#### Task to carry out
Below are records. Find each line in them that holds the word "slaptažodžio" and copy it.

━━━━━ Data shown ━━━━━

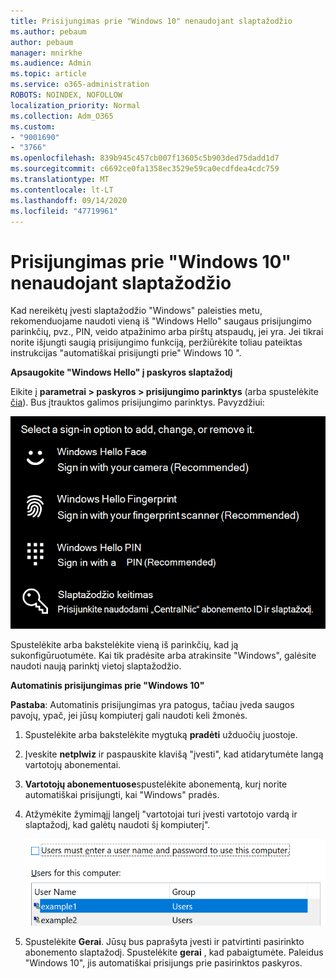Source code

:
 ```yaml
---
title: Prisijungimas prie "Windows 10" nenaudojant slaptažodžio
ms.author: pebaum
author: pebaum
manager: mnirkhe
ms.audience: Admin
ms.topic: article
ms.service: o365-administration
ROBOTS: NOINDEX, NOFOLLOW
localization_priority: Normal
ms.collection: Adm_O365
ms.custom:
- "9001690"
- "3766"
ms.openlocfilehash: 839b945c457cb007f13605c5b903ded75dadd1d7
ms.sourcegitcommit: c6692ce0fa1358ec3529e59ca0ecdfdea4cdc759
ms.translationtype: MT
ms.contentlocale: lt-LT
ms.lasthandoff: 09/14/2020
ms.locfileid: "47719961"
---
```

# <a name="sign-in-to-windows-10-without-using-a-password"></a>Prisijungimas prie "Windows 10" nenaudojant slaptažodžio

Kad nereikėtų įvesti slaptažodžio "Windows" paleisties metu, rekomenduojame naudoti vieną iš "Windows Hello" saugaus prisijungimo parinkčių, pvz., PIN, veido atpažinimo arba pirštų atspaudų, jei yra. Jei tikrai norite išjungti saugią prisijungimo funkciją, peržiūrėkite toliau pateiktas instrukcijas "automatiškai prisijungti prie" Windows 10 ".

**Apsaugokite "Windows Hello" į paskyros slaptažodį**

Eikite į **parametrai > paskyros > prisijungimo parinktys** (arba spustelėkite [čia](ms-settings:signinoptions?activationSource=GetHelp)). Bus įtrauktos galimos prisijungimo parinktys. Pavyzdžiui:

![Prisijungimo parinktys.](media/sign-in-options.png)

Spustelėkite arba bakstelėkite vieną iš parinkčių, kad ją sukonfigūruotumėte. Kai tik pradėsite arba atrakinsite "Windows", galėsite naudoti naują parinktį vietoj slaptažodžio. 

**Automatinis prisijungimas prie "Windows 10"**

**Pastaba**: Automatinis prisijungimas yra patogus, tačiau įveda saugos pavojų, ypač, jei jūsų kompiuterį gali naudoti keli žmonės. 

1. Spustelėkite arba bakstelėkite mygtuką **pradėti** užduočių juostoje.

2. Įveskite **netplwiz** ir paspauskite klavišą "įvesti", kad atidarytumėte langą vartotojų abonementai.

3. **Vartotojų abonementuose**spustelėkite abonementą, kurį norite automatiškai prisijungti, kai "Windows" pradės.

4. Atžymėkite žymimąjį langelį "vartotojai turi įvesti vartotojo vardą ir slaptažodį, kad galėtų naudoti šį kompiuterį".

    ![Vartotojai turi įvesti vartotojo vardą ir slaptažodį.](media/users-must-enter-username.png)

5. Spustelėkite **Gerai**. Jūsų bus paprašyta įvesti ir patvirtinti pasirinkto abonemento slaptažodį. Spustelėkite **gerai** , kad pabaigtumėte. Paleidus "Windows 10", jis automatiškai prisijungs prie pasirinktos paskyros.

━━━━━

#### Reply
title: Prisijungimas prie "Windows 10" nenaudojant slaptažodžio
# <a name="sign-in-to-windows-10-without-using-a-password"></a>Prisijungimas prie "Windows 10" nenaudojant slaptažodžio
Kad nereikėtų įvesti slaptažodžio "Windows" paleisties metu, rekomenduojame naudoti vieną iš "Windows Hello" saugaus prisijungimo parinkčių, pvz., PIN, veido atpažinimo arba pirštų atspaudų, jei yra. Jei tikrai norite išjungti saugią prisijungimo funkciją, peržiūrėkite toliau pateiktas instrukcijas "automatiškai prisijungti prie" Windows 10 ".
Spustelėkite arba bakstelėkite vieną iš parinkčių, kad ją sukonfigūruotumėte. Kai tik pradėsite arba atrakinsite "Windows", galėsite naudoti naują parinktį vietoj slaptažodžio. 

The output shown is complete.